お願い申し上げたい
「あー! 分かった分かった! 完っ全に理解した! あたし天才ジニアスシュタインかも!」
山之内は無駄に元気である。天才は補習なんかそもそも受けないんだよ。
まぁ、元気がないのも調子狂うし、元気な分には無駄でも良いだろう。ラコも嬉しそうだ。
――しかし……。
翌日、山之内は来なかった。
遅刻してしれっと午後から参加する事も珍しくないので初めは気にも留めなかったが午後になっても来ない。もしかしたらあそこに居るのではと思い行ってみたがノリコがすり寄って来ただけだ。ポケットに忍ばせていた「ちゅ~う」をくれてやる。可愛かったので用意しておいた。
一体いつ来るんだ、まさかラコとの補習もサボる気か? そうなると夏休み返上もありえるが。なんだかんだで補習だけは受けにくるだろう。
……と、思っていたのだが、とうとう放課後まで山之内は来なかった。
あの野郎サボりやがった。俺はそう思った。補習を一人きりでやらなきゃいけないじゃないか。俺だけでもラコが見に来てくれると良いんだけどなぁ。
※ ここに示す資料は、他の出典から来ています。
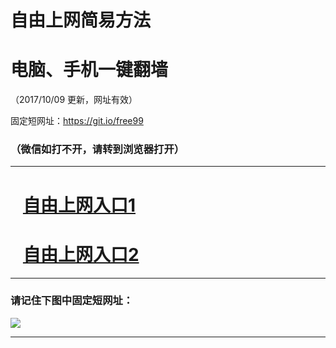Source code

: ﻿# 自由上网简易方法

# 电脑、手机一键翻墙

（2017/10/09 更新，网址有效）

固定短网址：https://git.io/free99

### （微信如打不开，请转到浏览器打开）


***





# &nbsp;&nbsp; <a href="http://ft2137515228.fwq-tz-1001.info/fwqtz01.html?t=100900132494 " target="_blank">自由上网入口1</a>
# &nbsp;&nbsp; <a href="http://ft2979720032.fwq-tz-1002.info/fwqtz02.html?t=100900131576 " target="_blank">自由上网入口2</a>
***

### 请记住下图中固定短网址：

<img src="https://s3-us-west-2.amazonaws.com/fwq-1001/yjfq-20170905okok.png" /> 


***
渋々補習用の教室に移動するかと席を立つと、ラコがスマホを胸元に抱いて斜め前の席から振り返った。もしや補習に付き合ってくれるのか?
「リンネから、メッセ来た……」
そう言うとラコはその画面を俺に見せてくれる。
『今日学校行けなくてガチめんご。ちょちカテーノジジョー的なノリでしばらく行けなさそ』
「カテーノジジョー……。ああ、家の事情って……何だろうな?」
もしそれが本当なら、あまり突っ込んで聞くのもどうかと思うが……。
「そんなの、嘘に決まってる……」
決めつけるんだ……。意外。だけどなんか、ちょっと怒ってるラコに新しい一面を見れた喜びを感じている。
「決めつけるのも良くないんじゃないか?」
ラコの反応が見たくてあえて反対の意見を言ってみた。ラコはこちらを見ないままもう一度絞る様に言う。
「嘘よ」
そしてそのまま教室を出て行ってしまった。
怒ってても可愛い。いやそんな事より、やっぱり今日は一人で頑張らなきゃ……。
一人でどこまでやれるかなぁと適当に課題に取りかかると俺のスマホが震えた。登録しない奴からだ。
『ちょっとだけ体調悪くて先に二週間入院する事になった。もともと夏休みにはする話しだったから大した事ないんだけど、ラコの事よろしく。ラコには言ってないけど毎日メッセは送れると思うから大丈夫』
山之内だ。クラスでグルーブ作ってるからそこから俺に送りつけて来たんだろう。
と言うか……、何で俺に言うんだよ。そのまま返信してやろう。
『どうしてラコに言わないで俺に言うんだよ、ラコが心配してる』
心配してるし疑ってるがそこまでは良いか。
『心配させたくないから。撫山なら別に心配しないだろうし、ラコのフォローをお願い申し上げたい』
こいつ絶対ギャルじゃない。勝手にお願い申し上げやがって。
ラコのフォローは望むところだがこの板挟み状態はいつまで続くんだろう? 二週間も休むって事は、期末テストに間に合わないだろう。そうなると夏休みも補習だ。追試でどうにか出来れば話しは別だがアイツがクリア出来るとは思えない。
ま、そこまでは知った事じゃないが。
『分かったよ』
とは言ったものの、別に俺のフォローなんかなくたってラコは大丈夫だ。なんやかんや声掛けられてるし、例え一人で居ても悲惨に見える事もないだろう。
せいぜい俺はノリコにご飯あげよう。